[Description of the task]
Leave out the images; return the rest of the data exactly.

(Records from a dataset)
* * *
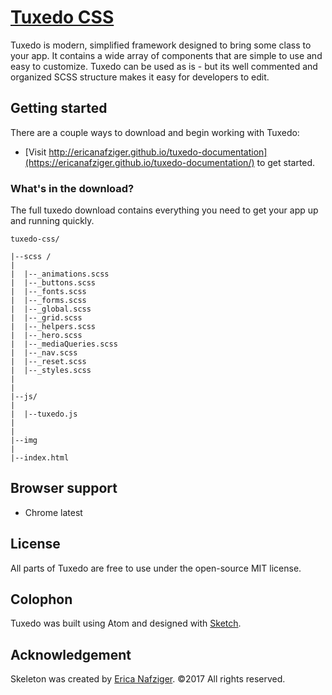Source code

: # [Tuxedo CSS](https://github.com/ericanafziger/tuxedo-documentation)
Tuxedo is modern, simplified framework designed to bring some class to your app. It contains a wide array of components that are simple to use and easy to customize. Tuxedo can be used as is - but its well commented and organized SCSS structure makes it easy for developers to edit.

## Getting started

There are a couple ways to download and begin working with Tuxedo:
- [Visit http://ericanafziger.github.io/tuxedo-documentation](https://ericanafziger.github.io/tuxedo-documentation/) to get started.

### What's in the download?

The full tuxedo download contains everything you need to get your app up and running quickly.
```
tuxedo-css/

|--scss /
|
|  |--_animations.scss
|  |--_buttons.scss
|  |--_fonts.scss
|  |--_forms.scss
|  |--_global.scss
|  |--_grid.scss
|  |--_helpers.scss
|  |--_hero.scss
|  |--_mediaQueries.scss
|  |--_nav.scss
|  |--_reset.scss
|  |--_styles.scss
|
|
|--js/
|
|  |--tuxedo.js
|
|
|--img
|
|--index.html
```


## Browser support

- Chrome latest
<!-- - Firefox latest
- Opera latest
- Safari latest
- IE latest -->


## License

All parts of Tuxedo are free to use under the open-source MIT license.


## Colophon

Tuxedo was built using Atom and designed with [Sketch](http://bohemiancoding.com/sketch).


## Acknowledgement

Skeleton was created by [Erica Nafziger](https://github.com/ericanafziger). ©2017 All rights reserved.
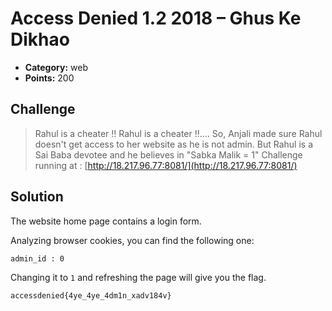 # Access Denied 1.2 2018 – Ghus Ke Dikhao

* **Category:** web
* **Points:** 200

## Challenge

> Rahul is a cheater !! Rahul is a cheater !!....
> So, Anjali made sure Rahul doesn't get access to her website as he is not admin.
> But Rahul is a Sai Baba devotee and he believes in "Sabka Malik = 1"
> Challenge running at : [http://18.217.96.77:8081/](http://18.217.96.77:8081/)

## Solution

The website home page contains a login form.

Analyzing browser cookies, you can find the following one:

```
admin_id : 0
```

Changing it to `1` and refreshing the page will give you the flag.

```
accessdenied{4ye_4ye_4dm1n_xadv184v}
```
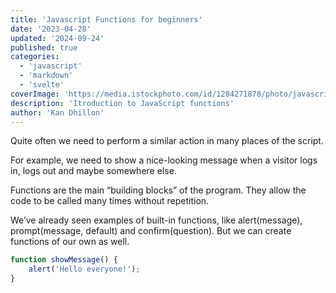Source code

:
 ```yaml
---
title: 'Javascript Functions for beginners'
date: '2023-04-28'
updated: '2024-09-24'
published: true
categories:
  - 'javascript'
  - 'markdown'
  - 'svelte'
coverImage: 'https://media.istockphoto.com/id/1284271878/photo/javascript-inscription-against-laptop-and-code-background-learn-javascript-programming.jpg?s=1024x1024&w=is&k=20&c=iGiUPCesPFZq06F0eE_I72w5Z7dW_LgUeciGmyONLcM='
description: 'Itroduction to JavaScript functions'
author: 'Kan Dhillon'
---
```


<script>
import Callout from '$lib/components/Callout.svelte';
</script>

Quite often we need to perform a similar action in many places of the script.

For example, we need to show a nice-looking message when a visitor logs in, logs out and maybe somewhere else.

Functions are the main “building blocks” of the program. They allow the code to be called many times without repetition.

We’ve already seen examples of built-in functions, like alert(message), prompt(message, default) and confirm(question). But we can create functions of our own as well.

```js
function showMessage() {
	alert('Hello everyone!');
}
```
* * *
[Response below]
Source code

: # [Tuxedo CSS](https://github.com/ericanafziger/tuxedo-documentation)
Tuxedo is modern, simplified framework designed to bring some class to your app. It contains a wide array of components that are simple to use and easy to customize. Tuxedo can be used as is - but its well commented and organized SCSS structure makes it easy for developers to edit.

## Getting started

There are a couple ways to download and begin working with Tuxedo:
- [Visit http://ericanafziger.github.io/tuxedo-documentation](https://ericanafziger.github.io/tuxedo-documentation/) to get started.

### What's in the download?

The full tuxedo download contains everything you need to get your app up and running quickly.
```
tuxedo-css/

|--scss /
|
|  |--_animations.scss
|  |--_buttons.scss
|  |--_fonts.scss
|  |--_forms.scss
|  |--_global.scss
|  |--_grid.scss
|  |--_helpers.scss
|  |--_hero.scss
|  |--_mediaQueries.scss
|  |--_nav.scss
|  |--_reset.scss
|  |--_styles.scss
|
|
|--js/
|
|  |--tuxedo.js
|
|
|--img
|
|--index.html
```


## Browser support

- Chrome latest
<!-- - Firefox latest
- Opera latest
- Safari latest
- IE latest -->


## License

All parts of Tuxedo are free to use under the open-source MIT license.


## Colophon

Tuxedo was built using Atom and designed with [Sketch](http://bohemiancoding.com/sketch).


## Acknowledgement

Skeleton was created by [Erica Nafziger](https://github.com/ericanafziger). ©2017 All rights reserved.
 # Access Denied 1.2 2018 – Ghus Ke Dikhao

* **Category:** web
* **Points:** 200

## Challenge

> Rahul is a cheater !! Rahul is a cheater !!....
> So, Anjali made sure Rahul doesn't get access to her website as he is not admin.
> But Rahul is a Sai Baba devotee and he believes in "Sabka Malik = 1"
> Challenge running at : [http://18.217.96.77:8081/](http://18.217.96.77:8081/)

## Solution

The website home page contains a login form.

Analyzing browser cookies, you can find the following one:

```
admin_id : 0
```

Changing it to `1` and refreshing the page will give you the flag.

```
accessdenied{4ye_4ye_4dm1n_xadv184v}
```
Source code

:
 ```yaml
---
title: 'Javascript Functions for beginners'
date: '2023-04-28'
updated: '2024-09-24'
published: true
categories:
  - 'javascript'
  - 'markdown'
  - 'svelte'
coverImage: 'https://media.istockphoto.com/id/1284271878/photo/javascript-inscription-against-laptop-and-code-background-learn-javascript-programming.jpg?s=1024x1024&w=is&k=20&c=iGiUPCesPFZq06F0eE_I72w5Z7dW_LgUeciGmyONLcM='
description: 'Itroduction to JavaScript functions'
author: 'Kan Dhillon'
---
```


<script>
import Callout from '$lib/components/Callout.svelte';
</script>

Quite often we need to perform a similar action in many places of the script.

For example, we need to show a nice-looking message when a visitor logs in, logs out and maybe somewhere else.

Functions are the main “building blocks” of the program. They allow the code to be called many times without repetition.

We’ve already seen examples of built-in functions, like alert(message), prompt(message, default) and confirm(question). But we can create functions of our own as well.

```js
function showMessage() {
	alert('Hello everyone!');
}
```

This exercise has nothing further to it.